***** SOURCE DATA

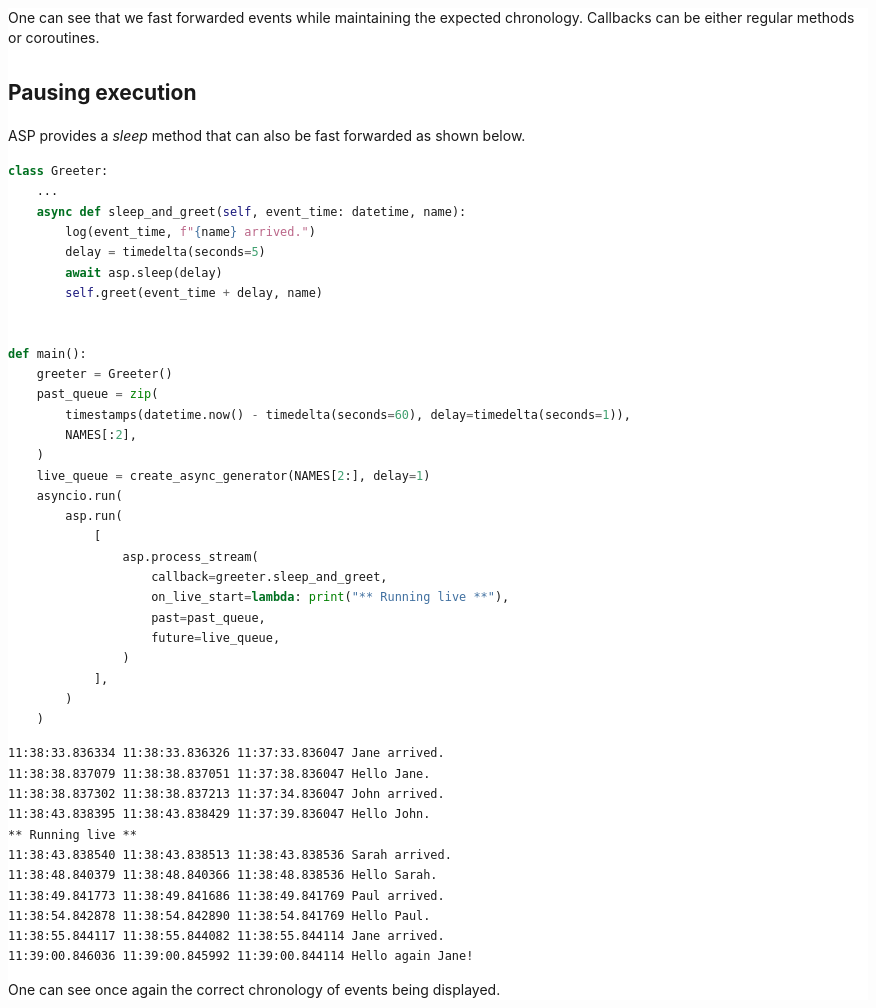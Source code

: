 One can see that we fast forwarded events while maintaining the expected chronology. Callbacks can be either regular methods or coroutines.

## Pausing execution

ASP provides a *sleep* method that can also be fast forwarded as shown below. 

```python
class Greeter:
    ...
    async def sleep_and_greet(self, event_time: datetime, name):
        log(event_time, f"{name} arrived.")
        delay = timedelta(seconds=5)
        await asp.sleep(delay)
        self.greet(event_time + delay, name)


def main():
    greeter = Greeter()
    past_queue = zip(
        timestamps(datetime.now() - timedelta(seconds=60), delay=timedelta(seconds=1)),
        NAMES[:2],
    )
    live_queue = create_async_generator(NAMES[2:], delay=1)
    asyncio.run(
        asp.run(
            [
                asp.process_stream(
                    callback=greeter.sleep_and_greet,
                    on_live_start=lambda: print("** Running live **"),
                    past=past_queue,
                    future=live_queue,
                )
            ],
        )
    )
```

```
11:38:33.836334 11:38:33.836326 11:37:33.836047 Jane arrived.
11:38:38.837079 11:38:38.837051 11:37:38.836047 Hello Jane.
11:38:38.837302 11:38:38.837213 11:37:34.836047 John arrived.
11:38:43.838395 11:38:43.838429 11:37:39.836047 Hello John.
** Running live **
11:38:43.838540 11:38:43.838513 11:38:43.838536 Sarah arrived.
11:38:48.840379 11:38:48.840366 11:38:48.838536 Hello Sarah.
11:38:49.841773 11:38:49.841686 11:38:49.841769 Paul arrived.
11:38:54.842878 11:38:54.842890 11:38:54.841769 Hello Paul.
11:38:55.844117 11:38:55.844082 11:38:55.844114 Jane arrived.
11:39:00.846036 11:39:00.845992 11:39:00.844114 Hello again Jane!
```
One can see once again the correct chronology of events being displayed. 
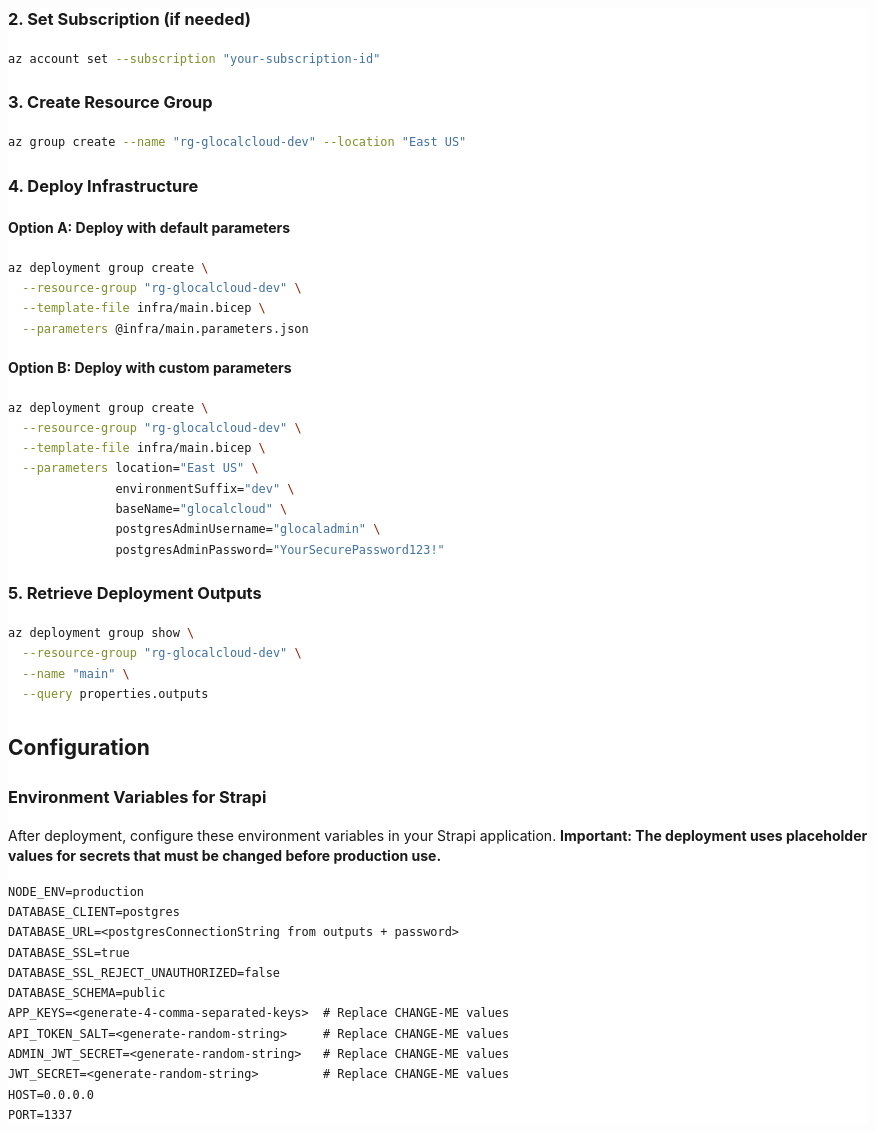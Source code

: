### 2. Set Subscription (if needed)

```bash
az account set --subscription "your-subscription-id"
```

### 3. Create Resource Group

```bash
az group create --name "rg-glocalcloud-dev" --location "East US"
```

### 4. Deploy Infrastructure

#### Option A: Deploy with default parameters

```bash
az deployment group create \
  --resource-group "rg-glocalcloud-dev" \
  --template-file infra/main.bicep \
  --parameters @infra/main.parameters.json
```

#### Option B: Deploy with custom parameters

```bash
az deployment group create \
  --resource-group "rg-glocalcloud-dev" \
  --template-file infra/main.bicep \
  --parameters location="East US" \
               environmentSuffix="dev" \
               baseName="glocalcloud" \
               postgresAdminUsername="glocaladmin" \
               postgresAdminPassword="YourSecurePassword123!"
```

### 5. Retrieve Deployment Outputs

```bash
az deployment group show \
  --resource-group "rg-glocalcloud-dev" \
  --name "main" \
  --query properties.outputs
```

## Configuration

### Environment Variables for Strapi

After deployment, configure these environment variables in your Strapi application. **Important: The deployment uses placeholder values for secrets that must be changed before production use.**

```env
NODE_ENV=production
DATABASE_CLIENT=postgres
DATABASE_URL=<postgresConnectionString from outputs + password>
DATABASE_SSL=true
DATABASE_SSL_REJECT_UNAUTHORIZED=false
DATABASE_SCHEMA=public
APP_KEYS=<generate-4-comma-separated-keys>  # Replace CHANGE-ME values
API_TOKEN_SALT=<generate-random-string>     # Replace CHANGE-ME values
ADMIN_JWT_SECRET=<generate-random-string>   # Replace CHANGE-ME values
JWT_SECRET=<generate-random-string>         # Replace CHANGE-ME values
HOST=0.0.0.0
PORT=1337
```
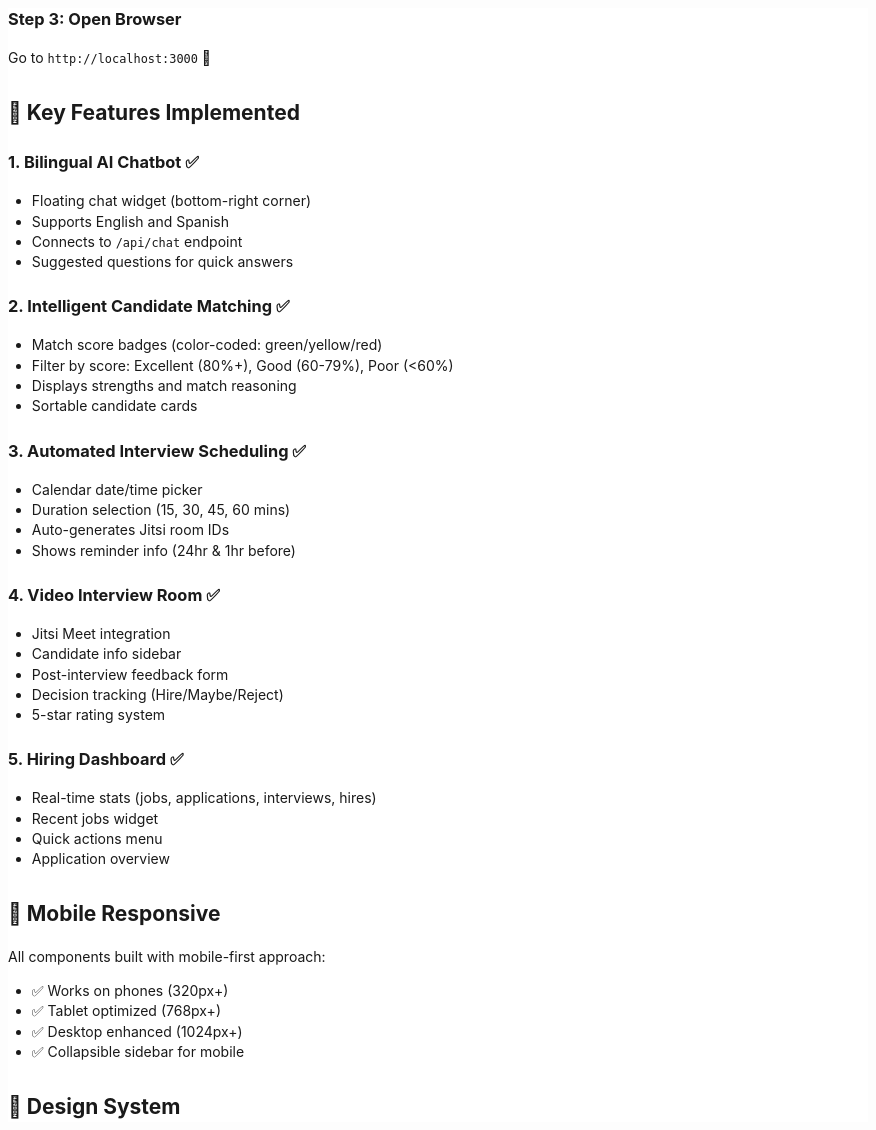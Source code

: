 ### Step 3: Open Browser

Go to `http://localhost:3000` 🎉

## 🎯 Key Features Implemented

### 1. **Bilingual AI Chatbot** ✅

- Floating chat widget (bottom-right corner)
- Supports English and Spanish
- Connects to `/api/chat` endpoint
- Suggested questions for quick answers

### 2. **Intelligent Candidate Matching** ✅

- Match score badges (color-coded: green/yellow/red)
- Filter by score: Excellent (80%+), Good (60-79%), Poor (<60%)
- Displays strengths and match reasoning
- Sortable candidate cards

### 3. **Automated Interview Scheduling** ✅

- Calendar date/time picker
- Duration selection (15, 30, 45, 60 mins)
- Auto-generates Jitsi room IDs
- Shows reminder info (24hr & 1hr before)

### 4. **Video Interview Room** ✅

- Jitsi Meet integration
- Candidate info sidebar
- Post-interview feedback form
- Decision tracking (Hire/Maybe/Reject)
- 5-star rating system

### 5. **Hiring Dashboard** ✅

- Real-time stats (jobs, applications, interviews, hires)
- Recent jobs widget
- Quick actions menu
- Application overview

## 📱 Mobile Responsive

All components built with mobile-first approach:

- ✅ Works on phones (320px+)
- ✅ Tablet optimized (768px+)
- ✅ Desktop enhanced (1024px+)
- ✅ Collapsible sidebar for mobile

## 🎨 Design System
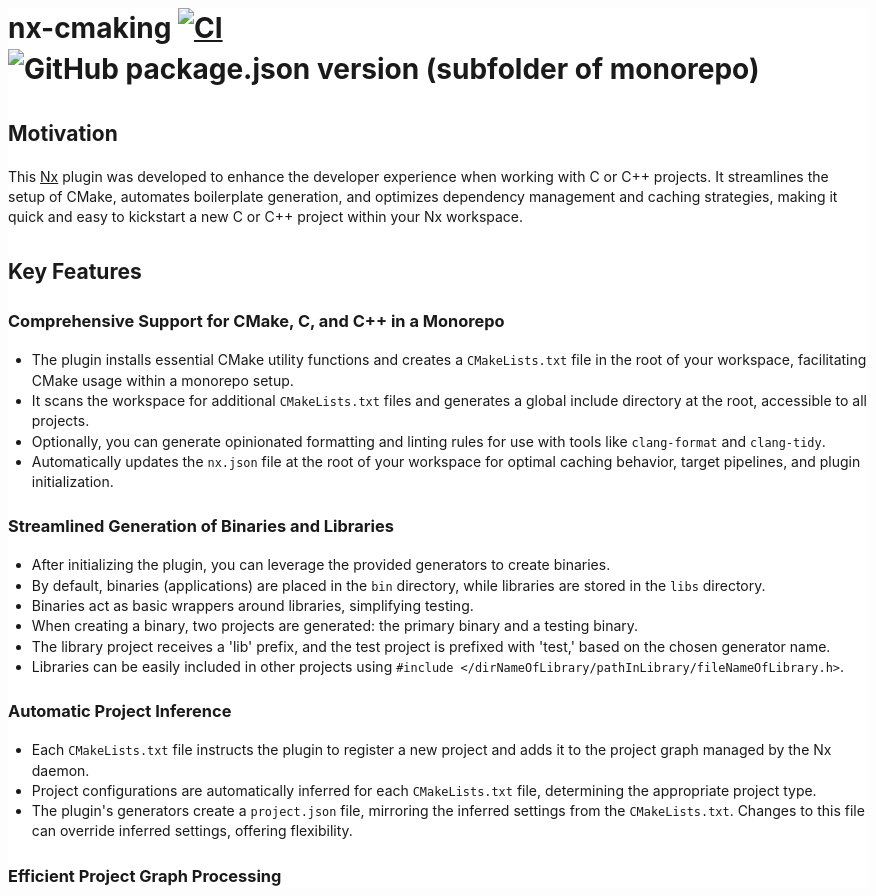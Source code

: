 # nx-cmaking [![CI](https://github.com/clemenscodes/nx-plugins/actions/workflows/ci.yml/badge.svg?branch=main)](https://github.com/clemenscodes/nx-plugins/actions/workflows/ci.yml) ![GitHub package.json version (subfolder of monorepo)](https://img.shields.io/github/package-json/v/clemenscodes/nx-plugins?filename=plugins%2Fnx-cmake%2Fpackage.json)

## Motivation

This [Nx](https://nx.dev) plugin was developed to enhance the developer experience when working with C or C++ projects. It streamlines the setup of CMake, automates boilerplate generation, and optimizes dependency management and caching strategies, making it quick and easy to kickstart a new C or C++ project within your Nx workspace.

## Key Features

### Comprehensive Support for CMake, C, and C++ in a Monorepo

- The plugin installs essential CMake utility functions and creates a `CMakeLists.txt` file in the root of your workspace, facilitating CMake usage within a monorepo setup.
- It scans the workspace for additional `CMakeLists.txt` files and generates a global include directory at the root, accessible to all projects.
- Optionally, you can generate opinionated formatting and linting rules for use with tools like `clang-format` and `clang-tidy`.
- Automatically updates the `nx.json` file at the root of your workspace for optimal caching behavior, target pipelines, and plugin initialization.

### Streamlined Generation of Binaries and Libraries

- After initializing the plugin, you can leverage the provided generators to create binaries.
- By default, binaries (applications) are placed in the `bin` directory, while libraries are stored in the `libs` directory.
- Binaries act as basic wrappers around libraries, simplifying testing.
- When creating a binary, two projects are generated: the primary binary and a testing binary.
- The library project receives a 'lib' prefix, and the test project is prefixed with 'test,' based on the chosen generator name.
- Libraries can be easily included in other projects using `#include </dirNameOfLibrary/pathInLibrary/fileNameOfLibrary.h>`.

### Automatic Project Inference

- Each `CMakeLists.txt` file instructs the plugin to register a new project and adds it to the project graph managed by the Nx daemon.
- Project configurations are automatically inferred for each `CMakeLists.txt` file, determining the appropriate project type.
- The plugin's generators create a `project.json` file, mirroring the inferred settings from the `CMakeLists.txt`. Changes to this file can override inferred settings, offering flexibility.

### Efficient Project Graph Processing
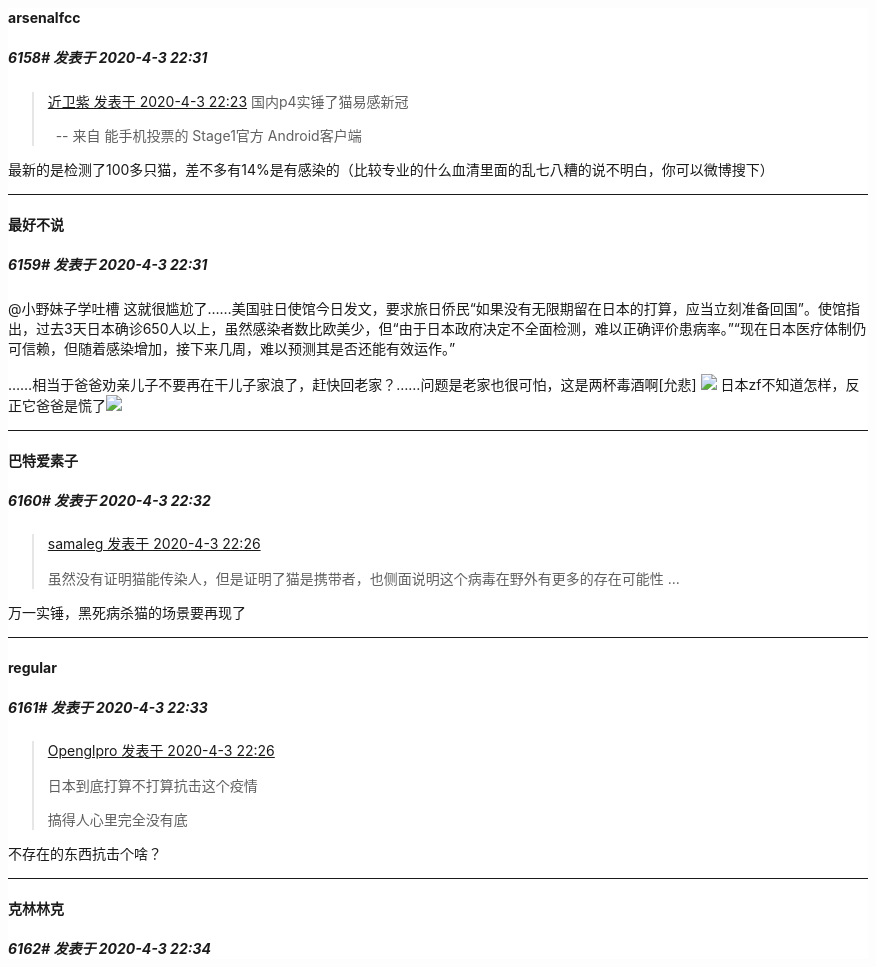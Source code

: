 ####  arsenalfcc  
##### 6158#       发表于 2020-4-3 22:31


<blockquote><a href="httphttps://bbs.saraba1st.com/2b/forum.php?mod=redirect&amp;goto=findpost&amp;pid=46971143&amp;ptid=1921823" target="_blank">近卫紫 发表于 2020-4-3 22:23</a>
国内p4实锤了猫易感新冠

  -- 来自 能手机投票的 Stage1官方 Android客户端</blockquote>
最新的是检测了100多只猫，差不多有14%是有感染的（比较专业的什么血清里面的乱七八糟的说不明白，你可以微博搜下）


-----

####  最好不说  
##### 6159#       发表于 2020-4-3 22:31


@小野妹子学吐槽
这就很尴尬了……美国驻日使馆今日发文，要求旅日侨民“如果没有无限期留在日本的打算，应当立刻准备回国”。使馆指出，过去3天日本确诊650人以上，虽然感染者数比欧美少，但“由于日本政府决定不全面检测，难以正确评价患病率。”“现在日本医疗体制仍可信赖，但随着感染增加，接下来几周，难以预测其是否还能有效运作。”

……相当于爸爸劝亲儿子不要再在干儿子家浪了，赶快回老家？……问题是老家也很可怕，这是两杯毒酒啊[允悲]
<img src="https://p.sda1.dev/0/b05492469523177273e05b4e873d98ad/IMG_FC64A314FBCDFF73F0FCDBE486089522.jpeg" referrerpolicy="no-referrer">
日本zf不知道怎样，反正它爸爸是慌了<img src="https://static.saraba1st.com/image/smiley/face2017/067.png" referrerpolicy="no-referrer">


-----

####  巴特爱素子  
##### 6160#       发表于 2020-4-3 22:32


<blockquote><a href="httphttps://bbs.saraba1st.com/2b/forum.php?mod=redirect&amp;goto=findpost&amp;pid=46971170&amp;ptid=1921823" target="_blank">samaleg 发表于 2020-4-3 22:26</a>

虽然没有证明猫能传染人，但是证明了猫是携带者，也侧面说明这个病毒在野外有更多的存在可能性 ...</blockquote>
万一实锤，黑死病杀猫的场景要再现了


-----

####  regular  
##### 6161#       发表于 2020-4-3 22:33


<blockquote><a href="httphttps://bbs.saraba1st.com/2b/forum.php?mod=redirect&amp;goto=findpost&amp;pid=46971162&amp;ptid=1921823" target="_blank">Openglpro 发表于 2020-4-3 22:26</a>

日本到底打算不打算抗击这个疫情

搞得人心里完全没有底</blockquote>
不存在的东西抗击个啥？


-----

####  克林林克  
##### 6162#       发表于 2020-4-3 22:34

**********

Reproduce, exactly and only, the lines of the records above starting at the line with "## 🎨 Design System" and ending at the line with "package.json version (subfolder", both included. Leave every picture out.

#### [TASK SOLUTION]
## 🎨 Design System
Source code

: # nx-cmaking [![CI](https://github.com/clemenscodes/nx-plugins/actions/workflows/ci.yml/badge.svg?branch=main)](https://github.com/clemenscodes/nx-plugins/actions/workflows/ci.yml) ![GitHub package.json version (subfolder of monorepo)](https://img.shields.io/github/package-json/v/clemenscodes/nx-plugins?filename=plugins%2Fnx-cmake%2Fpackage.json)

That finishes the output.